#### YOUR OBJECTIVE:
Every line that contains the word "Nginx" should be copied from the records below.

Data items
******************************

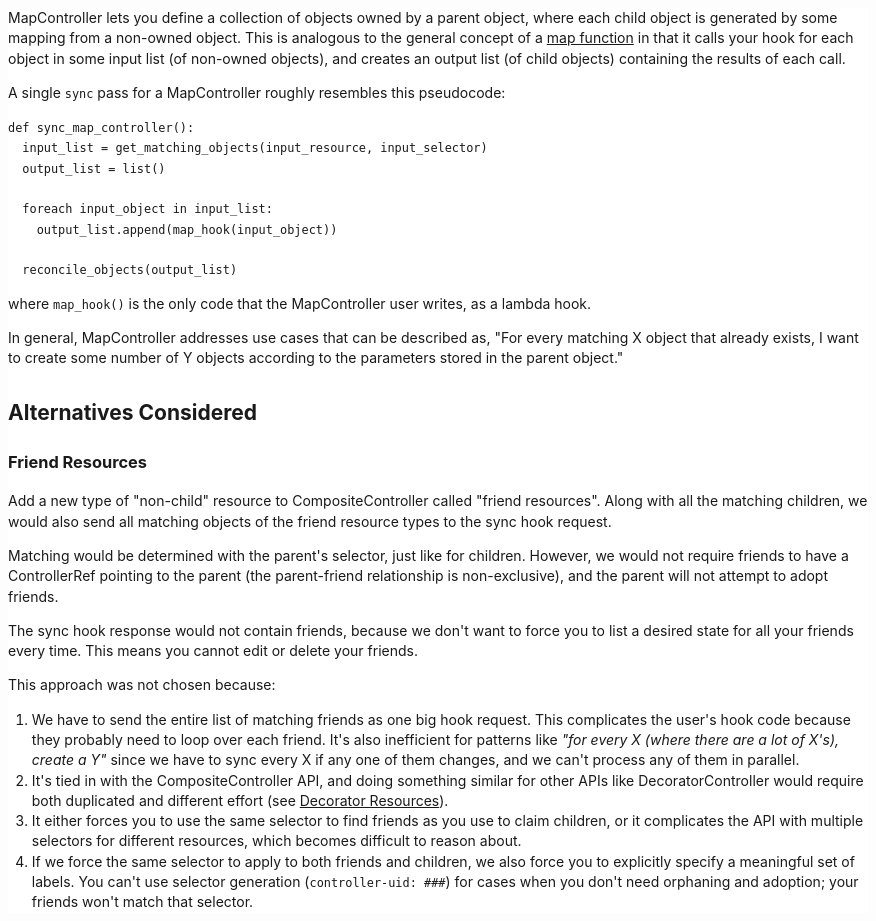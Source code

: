 MapController lets you define a collection of objects owned by a parent object,
where each child object is generated by some mapping from a non-owned object.
This is analogous to the general concept of a [map function][] in that it calls
your hook for each object in some input list (of non-owned objects), and creates
an output list (of child objects) containing the results of each call.

A single `sync` pass for a MapController roughly resembles this pseudocode:

```
def sync_map_controller():
  input_list = get_matching_objects(input_resource, input_selector)
  output_list = list()

  foreach input_object in input_list:
    output_list.append(map_hook(input_object))

  reconcile_objects(output_list)
```

where `map_hook()` is the only code that the MapController user writes,
as a lambda hook.

In general, MapController addresses use cases that can be described as,
"For every matching X object that already exists, I want to create some number
of Y objects according to the parameters stored in the parent object."

[map function]: https://en.wikipedia.org/wiki/Map_(higher-order_function)

## Alternatives Considered

### Friend Resources

Add a new type of "non-child" resource to CompositeController called
"friend resources".
Along with all the matching children, we would also send all matching objects of
the friend resource types to the sync hook request.

Matching would be determined with the parent's selector, just like for children.
However, we would not require friends to have a ControllerRef pointing to the
parent (the parent-friend relationship is non-exclusive), and the parent will
not attempt to adopt friends.

The sync hook response would not contain friends, because we don't want to force
you to list a desired state for all your friends every time.
This means you cannot edit or delete your friends.

This approach was not chosen because:

1. We have to send the entire list of matching friends as one big hook request.
   This complicates the user's hook code because they probably need to loop over
   each friend.
   It's also inefficient for patterns like *"for every X (where there are a lot
   of X's), create a Y"* since we have to sync every X if any one of them
   changes, and we can't process any of them in parallel.
1. It's tied in with the CompositeController API, and doing something similar
   for other APIs like DecoratorController would require both duplicated and
   different effort (see [Decorator Resources](#decorator-resources)).
1. It either forces you to use the same selector to find friends as you use to
   claim children, or it complicates the API with multiple selectors for
   different resources, which becomes difficult to reason about.
1. If we force the same selector to apply to both friends and children,
   we also force you to explicitly specify a meaningful set of labels.
   You can't use selector generation (`controller-uid: ###`) for cases when you
   don't need orphaning and adoption; your friends won't match that selector.


[Composite pattern]: https://en.wikipedia.org/wiki/Composite_pattern
[Decorator pattern]: https://en.wikipedia.org/wiki/Decorator_pattern
[map hook]: #map-hook
[tombstone hook]: #tombstone-hook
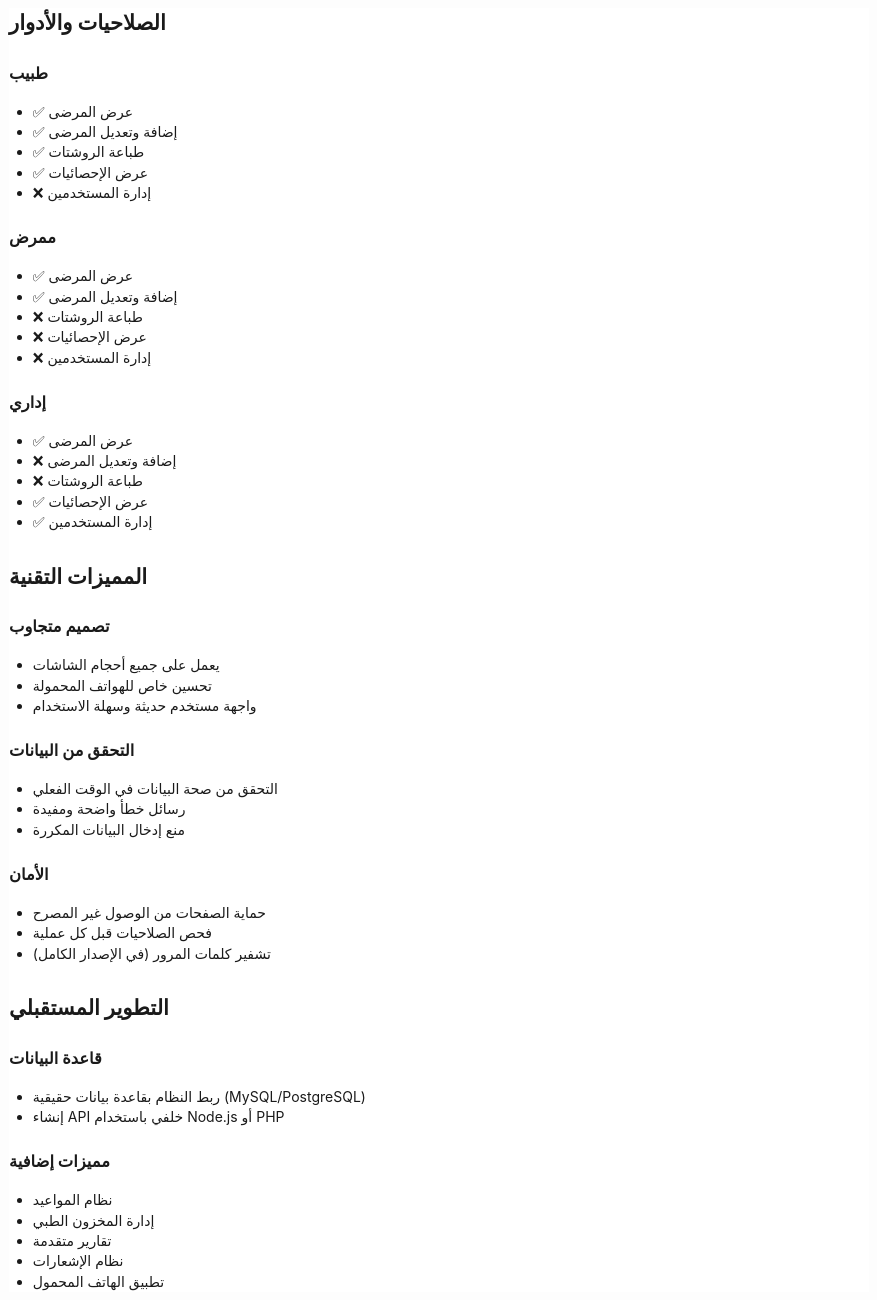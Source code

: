 ## الصلاحيات والأدوار

### طبيب
- ✅ عرض المرضى
- ✅ إضافة وتعديل المرضى
- ✅ طباعة الروشتات
- ✅ عرض الإحصائيات
- ❌ إدارة المستخدمين

### ممرض
- ✅ عرض المرضى
- ✅ إضافة وتعديل المرضى
- ❌ طباعة الروشتات
- ❌ عرض الإحصائيات
- ❌ إدارة المستخدمين

### إداري
- ✅ عرض المرضى
- ❌ إضافة وتعديل المرضى
- ❌ طباعة الروشتات
- ✅ عرض الإحصائيات
- ✅ إدارة المستخدمين

## المميزات التقنية

### تصميم متجاوب
- يعمل على جميع أحجام الشاشات
- تحسين خاص للهواتف المحمولة
- واجهة مستخدم حديثة وسهلة الاستخدام

### التحقق من البيانات
- التحقق من صحة البيانات في الوقت الفعلي
- رسائل خطأ واضحة ومفيدة
- منع إدخال البيانات المكررة

### الأمان
- حماية الصفحات من الوصول غير المصرح
- فحص الصلاحيات قبل كل عملية
- تشفير كلمات المرور (في الإصدار الكامل)

## التطوير المستقبلي

### قاعدة البيانات
- ربط النظام بقاعدة بيانات حقيقية (MySQL/PostgreSQL)
- إنشاء API خلفي باستخدام Node.js أو PHP

### مميزات إضافية
- نظام المواعيد
- إدارة المخزون الطبي
- تقارير متقدمة
- نظام الإشعارات
- تطبيق الهاتف المحمول
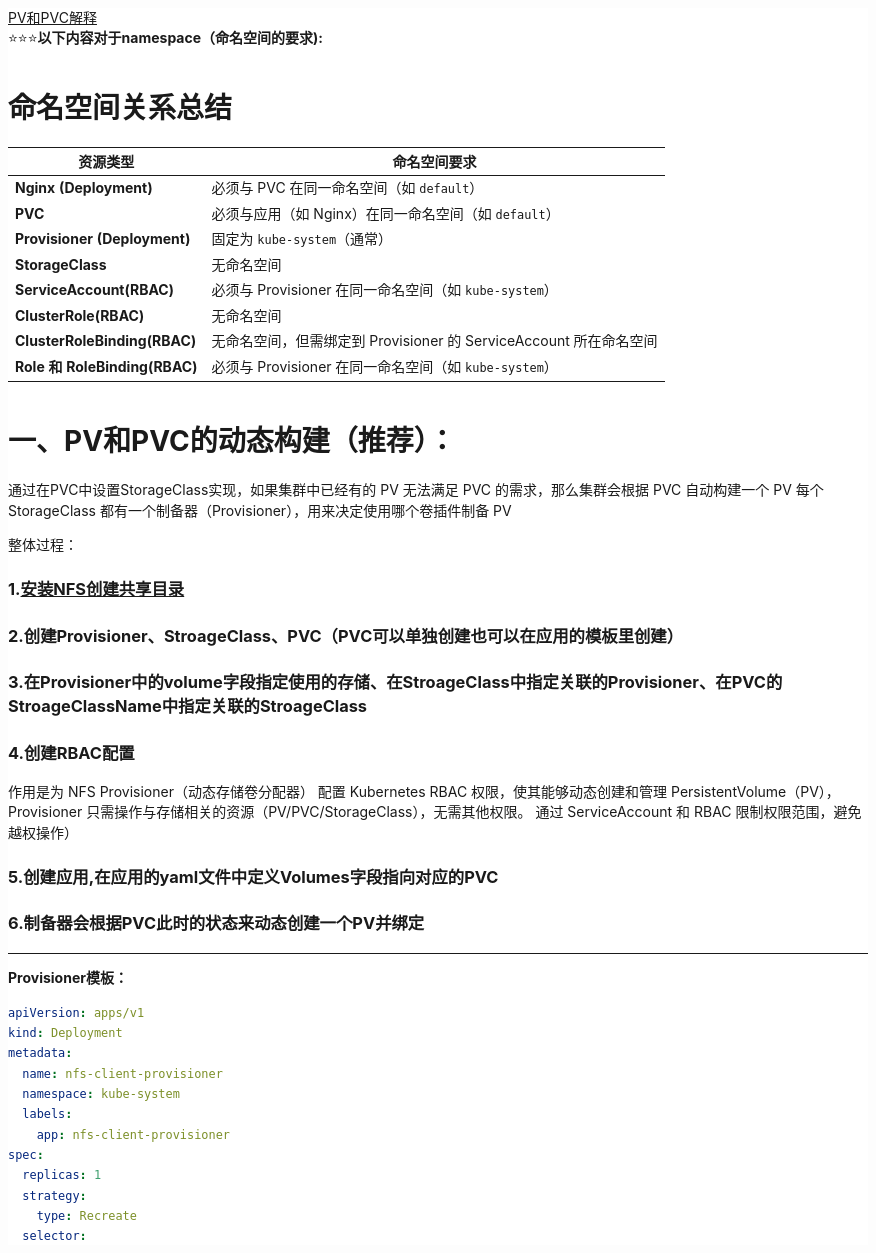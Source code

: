 [PV和PVC解释](https://github.com/Zorinman/K8S/blob/main/k8s%E5%9F%BA%E7%A1%80/%E6%9C%AF%E8%AF%AD%E8%A7%A3%E6%9E%90/PV%E5%92%8CPVC.md)  
⭐⭐⭐**以下内容对于namespace（命名空间的要求):**
# 命名空间关系总结

| 资源类型                         | 命名空间要求 |
|------------------------------|------------|
| **Nginx (Deployment)**       | 必须与 PVC 在同一命名空间（如 `default`） |
| **PVC**                      | 必须与应用（如 Nginx）在同一命名空间（如 `default`） |
| **Provisioner (Deployment)** | 固定为 `kube-system`（通常） |
| **StorageClass**             | 无命名空间 |
| **ServiceAccount(RBAC)**     | 必须与 Provisioner 在同一命名空间（如 `kube-system`） |
| **ClusterRole(RBAC)**              | 无命名空间 |
| **ClusterRoleBinding(RBAC)**       | 无命名空间，但需绑定到 Provisioner 的 ServiceAccount 所在命名空间 |
| **Role 和 RoleBinding(RBAC)**       | 必须与 Provisioner 在同一命名空间（如 `kube-system`） |



# 一、PV和PVC的动态构建（推荐）：
通过在PVC中设置StorageClass实现，如果集群中已经有的 PV 无法满足 PVC 的需求，那么集群会根据 PVC 自动构建一个 PV
每个 StorageClass 都有一个制备器（Provisioner），用来决定使用哪个卷插件制备 PV

整体过程：
### 1.[安装NFS创建共享目录](https://github.com/Zorinman/K8S/blob/main/%E9%83%A8%E7%BD%B2%E6%96%87%E6%A1%A3/NFS%E5%AE%89%E8%A3%85%E4%B8%8E%E9%85%8D%E7%BD%AE.md)  

### 2.创建Provisioner、StroageClass、PVC（PVC可以单独创建也可以在应用的模板里创建）  

### 3.在Provisioner中的volume字段指定使用的存储、在StroageClass中指定关联的Provisioner、在PVC的StroageClassName中指定关联的StroageClass  

### 4.创建RBAC配置  
作用是为 NFS Provisioner（动态存储卷分配器） 配置 Kubernetes RBAC 权限，使其能够动态创建和管理 PersistentVolume（PV），Provisioner 只需操作与存储相关的资源（PV/PVC/StorageClass），无需其他权限。
通过 ServiceAccount 和 RBAC 限制权限范围，避免越权操作）

### 5.创建应用,在应用的yaml文件中定义Volumes字段指向对应的PVC

### 6.制备器会根据PVC此时的状态来动态创建一个PV并绑定

-------------
**Provisioner模板：**
```yaml
apiVersion: apps/v1
kind: Deployment
metadata:
  name: nfs-client-provisioner
  namespace: kube-system
  labels:
    app: nfs-client-provisioner
spec:
  replicas: 1
  strategy:
    type: Recreate
  selector:
```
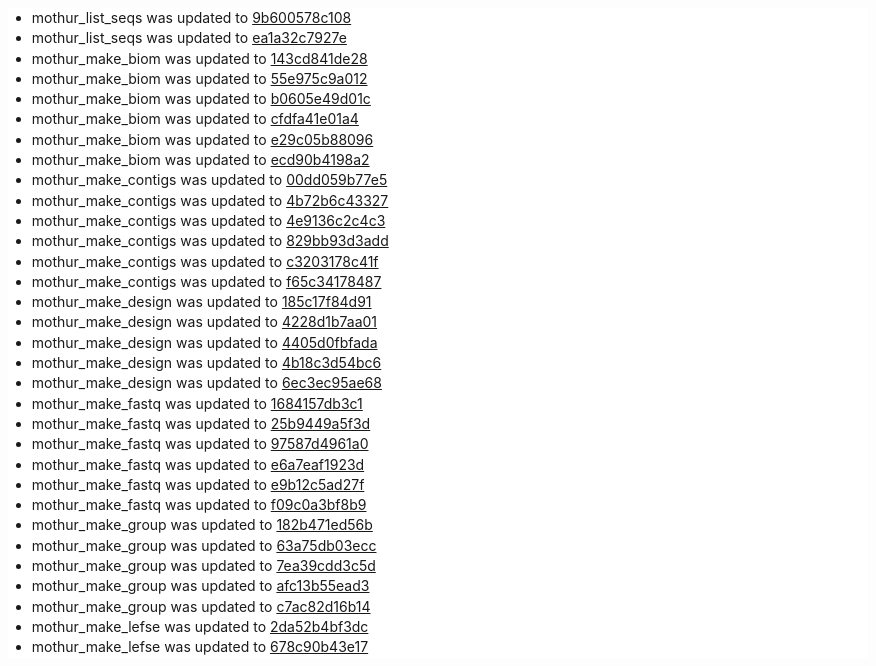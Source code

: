 - mothur_list_seqs was updated to [9b600578c108](https://toolshed.g2.bx.psu.edu/view/iuc/mothur_list_seqs/9b600578c108)
- mothur_list_seqs was updated to [ea1a32c7927e](https://toolshed.g2.bx.psu.edu/view/iuc/mothur_list_seqs/ea1a32c7927e)
- mothur_make_biom was updated to [143cd841de28](https://toolshed.g2.bx.psu.edu/view/iuc/mothur_make_biom/143cd841de28)
- mothur_make_biom was updated to [55e975c9a012](https://toolshed.g2.bx.psu.edu/view/iuc/mothur_make_biom/55e975c9a012)
- mothur_make_biom was updated to [b0605e49d01c](https://toolshed.g2.bx.psu.edu/view/iuc/mothur_make_biom/b0605e49d01c)
- mothur_make_biom was updated to [cfdfa41e01a4](https://toolshed.g2.bx.psu.edu/view/iuc/mothur_make_biom/cfdfa41e01a4)
- mothur_make_biom was updated to [e29c05b88096](https://toolshed.g2.bx.psu.edu/view/iuc/mothur_make_biom/e29c05b88096)
- mothur_make_biom was updated to [ecd90b4198a2](https://toolshed.g2.bx.psu.edu/view/iuc/mothur_make_biom/ecd90b4198a2)
- mothur_make_contigs was updated to [00dd059b77e5](https://toolshed.g2.bx.psu.edu/view/iuc/mothur_make_contigs/00dd059b77e5)
- mothur_make_contigs was updated to [4b72b6c43327](https://toolshed.g2.bx.psu.edu/view/iuc/mothur_make_contigs/4b72b6c43327)
- mothur_make_contigs was updated to [4e9136c2c4c3](https://toolshed.g2.bx.psu.edu/view/iuc/mothur_make_contigs/4e9136c2c4c3)
- mothur_make_contigs was updated to [829bb93d3add](https://toolshed.g2.bx.psu.edu/view/iuc/mothur_make_contigs/829bb93d3add)
- mothur_make_contigs was updated to [c3203178c41f](https://toolshed.g2.bx.psu.edu/view/iuc/mothur_make_contigs/c3203178c41f)
- mothur_make_contigs was updated to [f65c34178487](https://toolshed.g2.bx.psu.edu/view/iuc/mothur_make_contigs/f65c34178487)
- mothur_make_design was updated to [185c17f84d91](https://toolshed.g2.bx.psu.edu/view/iuc/mothur_make_design/185c17f84d91)
- mothur_make_design was updated to [4228d1b7aa01](https://toolshed.g2.bx.psu.edu/view/iuc/mothur_make_design/4228d1b7aa01)
- mothur_make_design was updated to [4405d0fbfada](https://toolshed.g2.bx.psu.edu/view/iuc/mothur_make_design/4405d0fbfada)
- mothur_make_design was updated to [4b18c3d54bc6](https://toolshed.g2.bx.psu.edu/view/iuc/mothur_make_design/4b18c3d54bc6)
- mothur_make_design was updated to [6ec3ec95ae68](https://toolshed.g2.bx.psu.edu/view/iuc/mothur_make_design/6ec3ec95ae68)
- mothur_make_fastq was updated to [1684157db3c1](https://toolshed.g2.bx.psu.edu/view/iuc/mothur_make_fastq/1684157db3c1)
- mothur_make_fastq was updated to [25b9449a5f3d](https://toolshed.g2.bx.psu.edu/view/iuc/mothur_make_fastq/25b9449a5f3d)
- mothur_make_fastq was updated to [97587d4961a0](https://toolshed.g2.bx.psu.edu/view/iuc/mothur_make_fastq/97587d4961a0)
- mothur_make_fastq was updated to [e6a7eaf1923d](https://toolshed.g2.bx.psu.edu/view/iuc/mothur_make_fastq/e6a7eaf1923d)
- mothur_make_fastq was updated to [e9b12c5ad27f](https://toolshed.g2.bx.psu.edu/view/iuc/mothur_make_fastq/e9b12c5ad27f)
- mothur_make_fastq was updated to [f09c0a3bf8b9](https://toolshed.g2.bx.psu.edu/view/iuc/mothur_make_fastq/f09c0a3bf8b9)
- mothur_make_group was updated to [182b471ed56b](https://toolshed.g2.bx.psu.edu/view/iuc/mothur_make_group/182b471ed56b)
- mothur_make_group was updated to [63a75db03ecc](https://toolshed.g2.bx.psu.edu/view/iuc/mothur_make_group/63a75db03ecc)
- mothur_make_group was updated to [7ea39cdd3c5d](https://toolshed.g2.bx.psu.edu/view/iuc/mothur_make_group/7ea39cdd3c5d)
- mothur_make_group was updated to [afc13b55ead3](https://toolshed.g2.bx.psu.edu/view/iuc/mothur_make_group/afc13b55ead3)
- mothur_make_group was updated to [c7ac82d16b14](https://toolshed.g2.bx.psu.edu/view/iuc/mothur_make_group/c7ac82d16b14)
- mothur_make_lefse was updated to [2da52b4bf3dc](https://toolshed.g2.bx.psu.edu/view/iuc/mothur_make_lefse/2da52b4bf3dc)
- mothur_make_lefse was updated to [678c90b43e17](https://toolshed.g2.bx.psu.edu/view/iuc/mothur_make_lefse/678c90b43e17)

******************************

#### EXERCISE SOLUTION:
| **Nginx (Deployment)**       | 必须与 PVC 在同一命名空间（如 `default`） |
| **PVC**                      | 必须与应用（如 Nginx）在同一命名空间（如 `default`） |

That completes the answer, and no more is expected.